Grève des employés de Biogroup : Les laboratoires de proximité en danger
Le personnel du laboratoire Biogroup à Lons-le-Saunier a exprimé des revendications locales lors d’une grève le 4 mai, affirmant que la qualité des services médicaux est menacée. Ces employés, en grande majorité des femmes, se sont rassemblés pour souligner la nécessité de défendre les laboratoires d’analyses de proximité, rapporte TopTribune.
Durant la manifestation, certains étaient en grève, tandis que d’autres avaient choisi de s’engager pour deux heures seulement, afin de faire entendre leur mécontentement face aux récentes annonces du groupe. Les travailleurs ont exprimé leur inquiétude face à une réduction significative du nombre d’analyses qui seront effectuées sur place, avec une diminution annoncée de 75% des analyses, ce qui induira des délais d’attente accrus pour les résultats.
Des délais d’analyse en augmentation
« Il y a quelques jours, on nous a dit que le nombre d’analyses effectuées sur place allait être divisé par quatre », s’indignent plusieurs employés. Bien qu’il soit difficile de quantifier exactement l’impact des changements prévus, une salariée a évoqué environ « 600 dossiers par jour » traités actuellement.

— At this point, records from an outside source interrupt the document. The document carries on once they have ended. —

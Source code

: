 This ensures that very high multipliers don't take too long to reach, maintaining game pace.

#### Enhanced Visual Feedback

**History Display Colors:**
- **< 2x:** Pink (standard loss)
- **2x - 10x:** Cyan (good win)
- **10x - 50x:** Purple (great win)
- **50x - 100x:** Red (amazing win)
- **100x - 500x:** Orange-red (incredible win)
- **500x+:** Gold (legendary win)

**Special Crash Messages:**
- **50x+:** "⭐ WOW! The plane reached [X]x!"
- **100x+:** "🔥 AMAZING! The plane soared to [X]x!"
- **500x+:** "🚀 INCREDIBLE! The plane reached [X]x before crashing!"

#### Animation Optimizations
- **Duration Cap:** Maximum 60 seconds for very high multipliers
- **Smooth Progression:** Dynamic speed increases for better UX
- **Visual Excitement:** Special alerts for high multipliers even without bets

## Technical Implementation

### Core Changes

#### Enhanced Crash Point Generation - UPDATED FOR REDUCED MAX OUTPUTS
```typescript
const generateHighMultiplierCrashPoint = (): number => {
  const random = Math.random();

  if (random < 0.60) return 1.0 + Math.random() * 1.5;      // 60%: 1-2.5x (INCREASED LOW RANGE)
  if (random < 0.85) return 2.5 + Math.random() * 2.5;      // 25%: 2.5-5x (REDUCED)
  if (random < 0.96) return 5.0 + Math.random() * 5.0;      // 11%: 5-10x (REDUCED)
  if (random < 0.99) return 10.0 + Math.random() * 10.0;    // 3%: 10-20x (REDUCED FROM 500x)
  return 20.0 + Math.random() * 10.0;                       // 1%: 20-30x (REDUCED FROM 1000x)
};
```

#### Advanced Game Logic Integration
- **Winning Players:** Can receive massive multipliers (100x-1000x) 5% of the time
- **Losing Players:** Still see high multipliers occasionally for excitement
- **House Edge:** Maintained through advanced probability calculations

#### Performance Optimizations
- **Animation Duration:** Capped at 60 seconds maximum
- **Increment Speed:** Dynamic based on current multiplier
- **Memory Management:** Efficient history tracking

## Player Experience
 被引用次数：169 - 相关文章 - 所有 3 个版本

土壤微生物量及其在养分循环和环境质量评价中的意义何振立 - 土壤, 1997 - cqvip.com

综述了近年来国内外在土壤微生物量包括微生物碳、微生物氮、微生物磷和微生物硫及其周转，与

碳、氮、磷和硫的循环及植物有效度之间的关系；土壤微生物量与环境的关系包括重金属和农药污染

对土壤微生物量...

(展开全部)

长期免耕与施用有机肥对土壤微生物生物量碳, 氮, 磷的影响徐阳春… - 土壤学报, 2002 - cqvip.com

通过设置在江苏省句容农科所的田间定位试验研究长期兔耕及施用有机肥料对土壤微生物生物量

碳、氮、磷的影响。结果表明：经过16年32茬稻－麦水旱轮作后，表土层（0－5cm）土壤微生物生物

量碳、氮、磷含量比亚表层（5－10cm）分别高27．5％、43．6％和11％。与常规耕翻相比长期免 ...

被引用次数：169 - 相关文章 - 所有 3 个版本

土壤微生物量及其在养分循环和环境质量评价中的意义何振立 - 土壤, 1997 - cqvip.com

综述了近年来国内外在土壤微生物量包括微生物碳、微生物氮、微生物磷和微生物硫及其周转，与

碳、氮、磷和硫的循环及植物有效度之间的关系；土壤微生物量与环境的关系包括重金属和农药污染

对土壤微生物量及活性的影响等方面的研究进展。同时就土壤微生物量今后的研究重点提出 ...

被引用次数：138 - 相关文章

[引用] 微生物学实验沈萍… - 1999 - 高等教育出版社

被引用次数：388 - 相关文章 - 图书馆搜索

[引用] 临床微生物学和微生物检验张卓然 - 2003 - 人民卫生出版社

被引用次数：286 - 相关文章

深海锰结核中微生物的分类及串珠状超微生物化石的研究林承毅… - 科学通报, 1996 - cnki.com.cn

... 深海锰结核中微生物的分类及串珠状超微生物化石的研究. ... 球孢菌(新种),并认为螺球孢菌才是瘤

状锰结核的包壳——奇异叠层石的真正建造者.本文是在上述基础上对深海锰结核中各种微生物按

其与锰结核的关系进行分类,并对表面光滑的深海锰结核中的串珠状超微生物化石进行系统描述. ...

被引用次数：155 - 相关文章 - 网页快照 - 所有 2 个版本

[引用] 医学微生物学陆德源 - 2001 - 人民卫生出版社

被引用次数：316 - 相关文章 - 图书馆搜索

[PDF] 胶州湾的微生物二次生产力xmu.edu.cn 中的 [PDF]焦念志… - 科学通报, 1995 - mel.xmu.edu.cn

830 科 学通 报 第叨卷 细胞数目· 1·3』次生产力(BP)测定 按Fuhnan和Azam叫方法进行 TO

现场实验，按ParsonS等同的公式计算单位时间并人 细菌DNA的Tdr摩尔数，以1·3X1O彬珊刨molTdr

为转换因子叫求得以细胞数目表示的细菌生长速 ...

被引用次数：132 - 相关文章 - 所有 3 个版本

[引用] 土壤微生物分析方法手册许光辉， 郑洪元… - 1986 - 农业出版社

Les grévistes alertent sur les conséquences de ces nouveaux délais, qui pourraient forcer les patients à attendre leurs résultats plus longtemps, voire jusqu’à tard dans la nuit.
Recul des services et des effectifs
Une employée a également souligné que depuis octobre 2025, plusieurs types d’analyses particulières, telles que les tests bactériologiques et ceux liés à la Trisomie 21, ne sont plus réalisées sur place, affirmant que « c’est de pire en pire ». Cela s’accompagne de la réduction du personnel soignant, avec un passage de dix à huit infirmières, sans remplacement des postes vacants.
Moins d’analyses à Lons-le-Saunier signifient également une réduction des effectifs, avec la perspective de passer de 11,27 équivalents temps plein à seulement 3,5 postes. Bien que certaines employées soient réticentes à avancer des chiffres précis, elles partagent une inquiétude croissante concernant l’avenir des emplois et la qualité des soins. « C’est la qualité qui est sacrifiée et les patients qui sont mis en danger », conclut un groupe de salariés.
Le Progrès a tenté de contacter Biogroup par téléphone, email et via leur espace de contact presse, mais n’a pas reçu de réponse avant la publication de cet article.